■ **Work required**:
Please copy exactly the lines that run from the start of the entries to the line containing "Si dice traslazione", inclusive.

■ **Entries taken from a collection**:
────────────────────
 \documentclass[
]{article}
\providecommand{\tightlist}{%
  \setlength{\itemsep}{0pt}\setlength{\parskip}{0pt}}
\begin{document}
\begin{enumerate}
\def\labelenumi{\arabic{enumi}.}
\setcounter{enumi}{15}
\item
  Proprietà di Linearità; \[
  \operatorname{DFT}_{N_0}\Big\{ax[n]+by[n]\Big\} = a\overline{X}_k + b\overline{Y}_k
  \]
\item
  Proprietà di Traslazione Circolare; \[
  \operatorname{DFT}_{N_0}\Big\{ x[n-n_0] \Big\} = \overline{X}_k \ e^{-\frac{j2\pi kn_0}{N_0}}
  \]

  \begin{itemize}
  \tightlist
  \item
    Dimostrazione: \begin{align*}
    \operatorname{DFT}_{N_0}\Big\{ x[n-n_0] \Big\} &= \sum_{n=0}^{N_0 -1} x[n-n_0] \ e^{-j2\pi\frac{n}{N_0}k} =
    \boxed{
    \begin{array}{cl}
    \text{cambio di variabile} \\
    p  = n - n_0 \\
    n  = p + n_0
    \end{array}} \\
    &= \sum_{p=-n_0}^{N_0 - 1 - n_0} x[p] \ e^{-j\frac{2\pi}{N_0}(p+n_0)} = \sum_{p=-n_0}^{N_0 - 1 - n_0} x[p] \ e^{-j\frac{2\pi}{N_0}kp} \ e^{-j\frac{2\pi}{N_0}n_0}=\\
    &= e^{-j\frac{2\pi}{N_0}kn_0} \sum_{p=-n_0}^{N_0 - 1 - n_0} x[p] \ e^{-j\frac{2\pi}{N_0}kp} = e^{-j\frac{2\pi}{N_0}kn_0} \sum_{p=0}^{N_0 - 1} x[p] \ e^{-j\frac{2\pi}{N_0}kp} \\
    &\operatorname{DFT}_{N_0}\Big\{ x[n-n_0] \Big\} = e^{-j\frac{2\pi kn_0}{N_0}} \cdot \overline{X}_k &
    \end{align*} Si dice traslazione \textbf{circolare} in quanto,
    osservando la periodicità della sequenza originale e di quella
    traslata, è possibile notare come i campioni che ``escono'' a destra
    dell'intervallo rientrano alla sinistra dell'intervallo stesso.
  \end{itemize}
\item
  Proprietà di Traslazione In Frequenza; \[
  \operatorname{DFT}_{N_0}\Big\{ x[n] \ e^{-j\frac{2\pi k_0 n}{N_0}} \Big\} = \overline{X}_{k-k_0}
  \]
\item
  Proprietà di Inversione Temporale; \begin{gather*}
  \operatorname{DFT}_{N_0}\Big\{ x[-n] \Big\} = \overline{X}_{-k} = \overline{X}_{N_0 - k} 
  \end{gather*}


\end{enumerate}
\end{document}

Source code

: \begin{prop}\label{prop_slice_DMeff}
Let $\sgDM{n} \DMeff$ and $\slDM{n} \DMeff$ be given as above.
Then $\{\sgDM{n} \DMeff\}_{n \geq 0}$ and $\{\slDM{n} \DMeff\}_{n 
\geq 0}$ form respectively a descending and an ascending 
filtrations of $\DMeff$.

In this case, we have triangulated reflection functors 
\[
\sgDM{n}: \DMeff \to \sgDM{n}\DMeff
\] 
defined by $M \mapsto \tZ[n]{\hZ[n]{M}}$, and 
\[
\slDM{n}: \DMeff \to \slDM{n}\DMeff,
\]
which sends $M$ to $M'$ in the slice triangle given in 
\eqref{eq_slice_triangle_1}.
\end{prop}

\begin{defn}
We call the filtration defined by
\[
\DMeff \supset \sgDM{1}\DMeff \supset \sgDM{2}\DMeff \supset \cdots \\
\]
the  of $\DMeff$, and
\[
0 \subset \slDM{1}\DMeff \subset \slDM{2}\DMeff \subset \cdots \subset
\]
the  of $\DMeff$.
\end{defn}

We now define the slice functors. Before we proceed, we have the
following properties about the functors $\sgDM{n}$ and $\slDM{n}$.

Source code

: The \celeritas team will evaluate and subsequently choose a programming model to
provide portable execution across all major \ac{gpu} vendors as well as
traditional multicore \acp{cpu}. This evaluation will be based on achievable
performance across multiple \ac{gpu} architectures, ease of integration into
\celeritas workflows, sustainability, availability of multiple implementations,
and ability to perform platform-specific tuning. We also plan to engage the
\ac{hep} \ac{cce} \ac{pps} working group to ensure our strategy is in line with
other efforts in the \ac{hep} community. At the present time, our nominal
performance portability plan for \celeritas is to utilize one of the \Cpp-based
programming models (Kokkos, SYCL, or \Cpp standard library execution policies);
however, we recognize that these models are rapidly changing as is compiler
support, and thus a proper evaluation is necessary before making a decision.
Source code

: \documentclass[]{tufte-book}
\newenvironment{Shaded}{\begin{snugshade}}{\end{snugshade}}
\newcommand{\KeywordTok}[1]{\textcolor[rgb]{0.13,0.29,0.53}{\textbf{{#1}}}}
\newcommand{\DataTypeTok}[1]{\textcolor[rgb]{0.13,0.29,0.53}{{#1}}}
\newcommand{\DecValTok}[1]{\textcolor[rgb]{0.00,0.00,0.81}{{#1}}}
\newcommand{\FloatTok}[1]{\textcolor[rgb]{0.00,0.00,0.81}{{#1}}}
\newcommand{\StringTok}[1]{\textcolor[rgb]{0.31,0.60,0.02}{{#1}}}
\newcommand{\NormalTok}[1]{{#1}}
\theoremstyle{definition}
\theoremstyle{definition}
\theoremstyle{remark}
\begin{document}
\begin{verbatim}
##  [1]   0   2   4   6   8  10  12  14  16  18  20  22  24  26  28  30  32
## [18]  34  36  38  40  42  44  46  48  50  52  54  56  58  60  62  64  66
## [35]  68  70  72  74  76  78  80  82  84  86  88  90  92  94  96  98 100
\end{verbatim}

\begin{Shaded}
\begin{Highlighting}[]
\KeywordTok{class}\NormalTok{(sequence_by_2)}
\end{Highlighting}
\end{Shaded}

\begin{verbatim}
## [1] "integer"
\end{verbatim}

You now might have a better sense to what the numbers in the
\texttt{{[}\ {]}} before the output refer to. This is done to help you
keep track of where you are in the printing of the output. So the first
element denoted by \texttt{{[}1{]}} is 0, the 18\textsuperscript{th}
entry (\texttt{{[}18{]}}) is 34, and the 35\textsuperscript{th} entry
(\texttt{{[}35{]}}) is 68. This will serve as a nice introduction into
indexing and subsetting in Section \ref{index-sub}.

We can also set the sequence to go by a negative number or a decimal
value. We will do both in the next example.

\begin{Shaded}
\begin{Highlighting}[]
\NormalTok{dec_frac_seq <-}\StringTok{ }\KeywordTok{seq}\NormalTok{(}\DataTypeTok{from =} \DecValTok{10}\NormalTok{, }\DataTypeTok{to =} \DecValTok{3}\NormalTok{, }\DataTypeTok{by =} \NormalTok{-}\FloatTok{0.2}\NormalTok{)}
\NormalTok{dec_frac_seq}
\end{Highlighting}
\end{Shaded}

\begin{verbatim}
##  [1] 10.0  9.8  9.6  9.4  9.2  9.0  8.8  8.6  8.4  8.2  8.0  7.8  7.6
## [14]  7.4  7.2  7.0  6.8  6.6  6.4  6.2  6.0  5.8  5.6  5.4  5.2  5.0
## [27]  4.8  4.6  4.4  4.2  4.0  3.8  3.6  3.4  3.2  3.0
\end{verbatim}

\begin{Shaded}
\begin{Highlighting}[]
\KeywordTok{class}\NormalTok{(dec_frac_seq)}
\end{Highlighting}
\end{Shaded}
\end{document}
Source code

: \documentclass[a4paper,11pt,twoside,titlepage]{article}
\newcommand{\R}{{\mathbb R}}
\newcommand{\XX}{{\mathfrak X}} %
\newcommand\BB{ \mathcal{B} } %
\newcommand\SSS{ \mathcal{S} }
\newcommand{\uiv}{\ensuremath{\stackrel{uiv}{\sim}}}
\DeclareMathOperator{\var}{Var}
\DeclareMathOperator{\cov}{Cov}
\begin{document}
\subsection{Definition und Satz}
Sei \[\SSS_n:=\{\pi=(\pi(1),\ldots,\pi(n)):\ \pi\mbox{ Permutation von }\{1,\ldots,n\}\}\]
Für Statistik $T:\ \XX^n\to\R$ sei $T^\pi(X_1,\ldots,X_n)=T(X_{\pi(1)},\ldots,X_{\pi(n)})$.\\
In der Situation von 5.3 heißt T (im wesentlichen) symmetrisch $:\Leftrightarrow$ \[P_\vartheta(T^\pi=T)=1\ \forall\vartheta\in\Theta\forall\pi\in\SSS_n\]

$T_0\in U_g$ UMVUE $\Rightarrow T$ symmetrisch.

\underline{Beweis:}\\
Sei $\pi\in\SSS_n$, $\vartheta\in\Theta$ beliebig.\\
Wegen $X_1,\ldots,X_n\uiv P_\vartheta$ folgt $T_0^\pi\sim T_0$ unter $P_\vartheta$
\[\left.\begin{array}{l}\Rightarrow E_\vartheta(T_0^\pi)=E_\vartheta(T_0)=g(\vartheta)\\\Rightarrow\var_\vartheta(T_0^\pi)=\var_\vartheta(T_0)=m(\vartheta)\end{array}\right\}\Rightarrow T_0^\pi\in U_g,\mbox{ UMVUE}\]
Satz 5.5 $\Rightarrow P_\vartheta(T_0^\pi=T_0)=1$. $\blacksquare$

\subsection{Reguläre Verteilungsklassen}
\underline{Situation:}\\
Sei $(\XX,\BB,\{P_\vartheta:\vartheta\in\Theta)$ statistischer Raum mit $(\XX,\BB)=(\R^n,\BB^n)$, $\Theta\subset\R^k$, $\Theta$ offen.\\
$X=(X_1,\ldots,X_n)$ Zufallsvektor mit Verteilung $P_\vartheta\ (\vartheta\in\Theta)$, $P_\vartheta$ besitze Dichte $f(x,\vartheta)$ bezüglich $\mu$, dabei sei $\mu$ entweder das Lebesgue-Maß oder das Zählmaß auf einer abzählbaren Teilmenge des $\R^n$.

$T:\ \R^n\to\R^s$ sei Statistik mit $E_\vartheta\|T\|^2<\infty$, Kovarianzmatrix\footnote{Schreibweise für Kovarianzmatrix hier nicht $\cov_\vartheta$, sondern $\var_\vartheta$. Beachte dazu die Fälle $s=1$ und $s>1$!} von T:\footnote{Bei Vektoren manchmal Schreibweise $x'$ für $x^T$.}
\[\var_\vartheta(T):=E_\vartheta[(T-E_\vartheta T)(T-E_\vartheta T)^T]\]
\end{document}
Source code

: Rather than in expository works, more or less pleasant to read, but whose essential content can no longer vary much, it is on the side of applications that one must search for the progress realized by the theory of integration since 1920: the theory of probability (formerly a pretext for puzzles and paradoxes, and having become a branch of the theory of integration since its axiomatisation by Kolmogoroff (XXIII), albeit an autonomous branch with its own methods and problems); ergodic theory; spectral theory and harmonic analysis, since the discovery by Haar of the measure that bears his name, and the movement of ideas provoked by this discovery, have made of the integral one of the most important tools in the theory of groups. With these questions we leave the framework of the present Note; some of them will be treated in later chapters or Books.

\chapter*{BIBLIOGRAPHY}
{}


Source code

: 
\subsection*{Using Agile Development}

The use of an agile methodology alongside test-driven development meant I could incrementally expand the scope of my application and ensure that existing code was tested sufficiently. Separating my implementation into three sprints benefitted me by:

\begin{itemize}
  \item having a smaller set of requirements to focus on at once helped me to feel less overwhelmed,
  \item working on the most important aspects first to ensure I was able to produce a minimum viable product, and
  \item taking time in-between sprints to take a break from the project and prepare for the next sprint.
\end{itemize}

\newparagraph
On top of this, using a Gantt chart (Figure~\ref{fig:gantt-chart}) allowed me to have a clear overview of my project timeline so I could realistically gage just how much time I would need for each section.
────────────────────
■ **Response to the exercise**:
 \documentclass[
]{article}
\providecommand{\tightlist}{%
  \setlength{\itemsep}{0pt}\setlength{\parskip}{0pt}}
\begin{document}
\begin{enumerate}
\def\labelenumi{\arabic{enumi}.}
\setcounter{enumi}{15}
\item
  Proprietà di Linearità; \[
  \operatorname{DFT}_{N_0}\Big\{ax[n]+by[n]\Big\} = a\overline{X}_k + b\overline{Y}_k
  \]
\item
  Proprietà di Traslazione Circolare; \[
  \operatorname{DFT}_{N_0}\Big\{ x[n-n_0] \Big\} = \overline{X}_k \ e^{-\frac{j2\pi kn_0}{N_0}}
  \]

  \begin{itemize}
  \tightlist
  \item
    Dimostrazione: \begin{align*}
    \operatorname{DFT}_{N_0}\Big\{ x[n-n_0] \Big\} &= \sum_{n=0}^{N_0 -1} x[n-n_0] \ e^{-j2\pi\frac{n}{N_0}k} =
    \boxed{
    \begin{array}{cl}
    \text{cambio di variabile} \\
    p  = n - n_0 \\
    n  = p + n_0
    \end{array}} \\
    &= \sum_{p=-n_0}^{N_0 - 1 - n_0} x[p] \ e^{-j\frac{2\pi}{N_0}(p+n_0)} = \sum_{p=-n_0}^{N_0 - 1 - n_0} x[p] \ e^{-j\frac{2\pi}{N_0}kp} \ e^{-j\frac{2\pi}{N_0}n_0}=\\
    &= e^{-j\frac{2\pi}{N_0}kn_0} \sum_{p=-n_0}^{N_0 - 1 - n_0} x[p] \ e^{-j\frac{2\pi}{N_0}kp} = e^{-j\frac{2\pi}{N_0}kn_0} \sum_{p=0}^{N_0 - 1} x[p] \ e^{-j\frac{2\pi}{N_0}kp} \\
    &\operatorname{DFT}_{N_0}\Big\{ x[n-n_0] \Big\} = e^{-j\frac{2\pi kn_0}{N_0}} \cdot \overline{X}_k &
    \end{align*} Si dice traslazione \textbf{circolare} in quanto,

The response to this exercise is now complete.